:: ACTION ITEM ::
The output is the line holding "### Entrées" and all lines after it to the end of the records below; restate them unchanged and add nothing.

:: EXTRACTED DATA ::
--- START ---

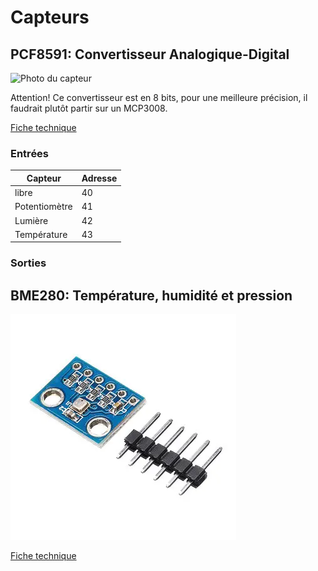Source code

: # Capteurs

## PCF8591: Convertisseur Analogique-Digital

![Photo du capteur](pcf8591.jpg)

Attention! Ce convertisseur est en 8 bits, pour une meilleure précision, il faudrait plutôt partir sur un MCP3008.

[Fiche technique](https://www.banggood.com/PCF8591-ADDA-Analog-Digital-Analog-Converter-Module-Measure-Light-and-Temperature-Produce-Various-Waveforms-p-1577996.html?rmmds=myorder&cur_warehouse=CN)

### Entrées

| Capteur       | Adresse |
| ------------- | ------- |
| libre         | 40      |
| Potentiomètre | 41      |
| Lumière       | 42      |
| Température   | 43      |
  
### Sorties
## BME280: Température, humidité et pression

![Photo du capteur](bme280.jpg)

[Fiche technique](https://www.banggood.com/BME280-Digital-Sensor-Temperature-Humidity-Atmospheric-Pressure-Sensor-Module-p-1354769.html?rmmds=myorder&cur_warehouse=CN)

--- END ---

:: RESULT FOR THIS EXERCISE ::
### Entrées

| Capteur       | Adresse |
| ------------- | ------- |
| libre         | 40      |
| Potentiomètre | 41      |
| Lumière       | 42      |
| Température   | 43      |
  
### Sorties
## BME280: Température, humidité et pression

![Photo du capteur](bme280.jpg)

[Fiche technique](https://www.banggood.com/BME280-Digital-Sensor-Temperature-Humidity-Atmospheric-Pressure-Sensor-Module-p-1354769.html?rmmds=myorder&cur_warehouse=CN)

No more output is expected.